The former President got into trouble this week when he claimed while stumping for his wife that he had opposed the invasion of Iraq "all along." Critics pounced from across the political spectrum, since this was obviously untrue. I felt it to be untrue, but I've found proving it a frustrating experience. The critics have dug up plenty of evidence, but not the piece I most distinctly remember. I have a strong recollection of reading an article in the Weekly Standard back in the fall of 2003 that described Clinton lecturing an Arab group and telling them that, had he been President at the time, he would have done the same thing as Bush. Unfortunately, to look up anything from the Standard online, you have to subscribe to the magazine, which I no longer do. Worse, I've tried to Google similar accounts of this encounter but have come up dry. It looks like I'll have to dig through some hard copies of the Standard in order to back up my memory.
Yes, I subscribed to the Weekly Standard, the head neocon weekly, for about two years. I signed up during a period when I wanted as much diversity of opinion or ideology as possible and was also getting The Nation and The New Republic on a weekly basis. I gave up on the Standard because their renewal rate was too high and because I no longer found the magazine's articles provocative in the good way of challenging my preconceptions. Instead, its stubborn fealty to Bush and his war merely provoked me in the ordinary way of making me want to toss the typical issue into the garbage. I eventually replaced it with The American Conservative, which is probably the most consistently challenging journal available. This leaves me without a neocon outlet unless you count The New Republic on Middle East affairs, but I don't regret the loss. Over time I also gave up on leftist journals like Z Magazine and The Progressive because their ideologies and prejudices didn't seem to reflect reality for me, while I still get In These Times, which is about as far left as I go in my magazine reading.

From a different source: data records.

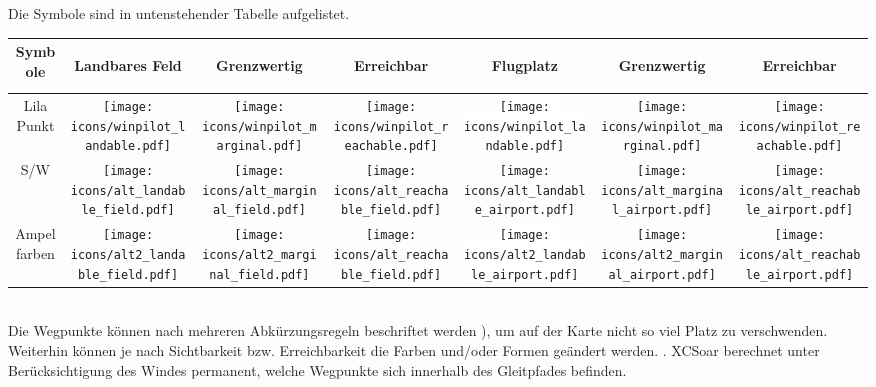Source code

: Die Symbole sind in untenstehender Tabelle aufgelistet. 

\begin{tabular}{c|ccc|ccc|}
Symbole
&\begin{sideways}Landbares Feld\end{sideways}
&\begin{sideways}Grenzwertig\end{sideways}
&\begin{sideways}Erreichbar\end{sideways}
&\begin{sideways}Flugplatz\end{sideways}
&\begin{sideways}Grenzwertig\end{sideways}
&\begin{sideways}Erreichbar\end{sideways}\\
\hline
Lila Punkt &
\texttt{[image: icons/winpilot\_landable.pdf]} &
\texttt{[image: icons/winpilot\_marginal.pdf]} &
\texttt{[image: icons/winpilot\_reachable.pdf]} &
\colorbox{white}{\texttt{[image: icons/winpilot\_landable.pdf]}} &
\texttt{[image: icons/winpilot\_marginal.pdf]} &
\texttt{[image: icons/winpilot\_reachable.pdf]} \\
\hline
S/W &
\texttt{[image: icons/alt\_landable\_field.pdf]} &
\texttt{[image: icons/alt\_marginal\_field.pdf]} &
\texttt{[image: icons/alt\_reachable\_field.pdf]} &
\colorbox[rgb]{0.94,0.94,0.94}{\texttt{[image: icons/alt\_landable\_airport.pdf]}} &
\texttt{[image: icons/alt\_marginal\_airport.pdf]} &
\texttt{[image: icons/alt\_reachable\_airport.pdf]} \\
\hline
Ampelfarben &
\texttt{[image: icons/alt2\_landable\_field.pdf]} &
\texttt{[image: icons/alt2\_marginal\_field.pdf]} &
\texttt{[image: icons/alt\_reachable\_field.pdf]} &
\colorbox{white}{\texttt{[image: icons/alt2\_landable\_airport.pdf]}} &
\texttt{[image: icons/alt2\_marginal\_airport.pdf]} &
\texttt{[image: icons/alt\_reachable\_airport.pdf]} \\
\hline
\end{tabular} \\

Die Wegpunkte können nach mehreren Abkürzungsregeln beschriftet werden ), um auf der Karte nicht so viel Platz zu verschwenden.  Weiterhin können je nach Sichtbarkeit bzw. Erreichbarkeit die Farben und/oder Formen geändert werden. . \textsf{XCSoar} berechnet unter Berücksichtigung des Windes permanent, welche Wegpunkte sich innerhalb des Gleitpfades befinden.

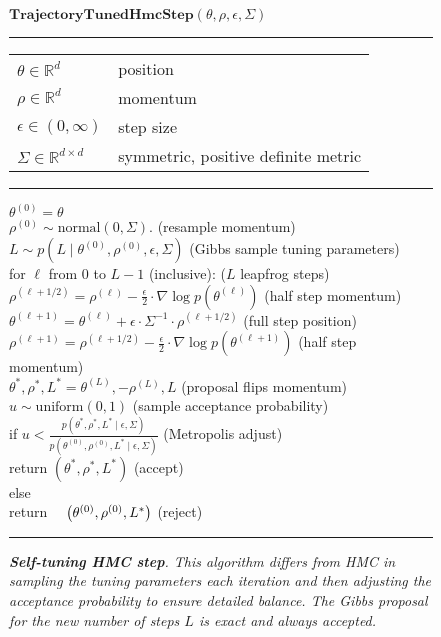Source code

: \documentclass[ejs]{imsart}
\theoremstyle{plain}%
\theoremstyle{remark}
\begin{document}
\newcommand{\pos}[2]{#1^{(#2)}}
\begin{figure}
\begin{flushleft}
$\textbf{TrajectoryTunedHmcStep}(\theta, \rho, \epsilon, \Sigma)$
\vspace*{2pt}
\hrule
\vspace*{2pt}
\begin{tabular}{ll}
$\theta \in \mathbb{R}^d$ & position
\\[2pt]
$\rho \in \mathbb{R}^d$ & momentum
\\[2pt]
$\epsilon \in (0, \infty)$ & step size
\\[2pt]
$\Sigma \in \mathbb{R}^{d \times d}$ & symmetric, positive definite metric
\end{tabular}
\vspace*{2pt}
\hrule
\vspace*{6pt}
$\pos{\theta}{0} = \theta$
\\[4pt]
$\pos{\rho}{0} \sim \textrm{normal}(0, \Sigma).$ \hfill (resample momentum)
\\[4pt]
$L \sim p(L \mid \pos{\theta}{0}, \pos{\rho}{0}, \epsilon, \Sigma)$ \hfill (Gibbs sample tuning parameters)
\\[4pt]
for $\ell$ from $0$ to $L - 1$ (inclusive):  \hfill ($L$ leapfrog steps)
\\[-4pt]
\null \qquad $\pos{\rho}{\ell + 1/2} = \pos{\rho}{\ell} - \frac{\epsilon}{2} \cdot \nabla \log p(\pos{\theta}{\ell})$ \hfill (half step momentum)
\\[-4pt]
\null \qquad $\pos{\theta}{\ell + 1} = \pos{\theta}{\ell} + \epsilon \cdot \Sigma^{-1} \cdot \pos{\rho}{\ell + 1/2}$ \hfill (full step position)
\\[-4pt]
\null \qquad $\pos{\rho}{\ell + 1} = \pos{\rho}{\ell + 1/2} - \frac{\epsilon}{2} \cdot \nabla \log p(\pos{\theta}{\ell + 1})$ \hfill (half step momentum)
\\[6pt]
$\theta^*, \rho^*, L^* = \pos{\theta}{L}, -\pos{\rho}{L}, L$  \hfill (proposal flips momentum)
\\[4pt]
$u \sim \textrm{uniform}(0, 1)$ \hfill (sample acceptance probability)
\\[4pt]
if
$u < \frac{\displaystyle p(\theta^*, \rho^*,  L^* \mid \epsilon, \Sigma)}
         {\displaystyle p(\pos{\theta}{0}, \pos{\rho}{0}, L^* \mid \epsilon, \Sigma)}$
\hfill (Metropolis adjust)
\\
\null \quad return $\left(\theta^*, \rho^*, L^* \right)$ \hfill (accept)
\\[4pt]
else
\\[-6pt]
\null \quad return $\null \quad \left( \pos{\theta}{0}, \pos{\rho}{0}, L^* \right)$ \hfill (reject)
\hrule
\caption{\it {\bfseries Self-tuning HMC step}.  This algorithm differs from HMC in sampling the tuning parameters each iteration and then adjusting the acceptance probability to ensure detailed balance.  The Gibbs proposal for the new number of steps $L$ is exact and always accepted.}
\label{fig:self-tuning-hmc}
\end{flushleft}
\end{figure}
\end{document}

Anyway, people want to make something of Mr. Clinton's apparent lie as if it reflected on Senator Clinton and her campaign for the Presidency. Is that fair? I'm afraid it is. If you accept that the first Clinton regime was a "two-for-one" deal that gave the President's wife crucial experience and exempts her from "on-the-job training," then you must expect that a second regime will work the same way. In other words, Bill Clinton will inevitably be a powerful and influential advisor to his wife even though the role of First Gentleman would entitle him to no power whatsoever. Catching the likely court favorite in a desperate crowd-pleasing lie is evidence against the character of the man today and the advice he might offer tomorrow. If Senator Clinton didn't give you reasons enough to resist her nomination (if you're a Democrat, that is), her husband's record should put you over the top.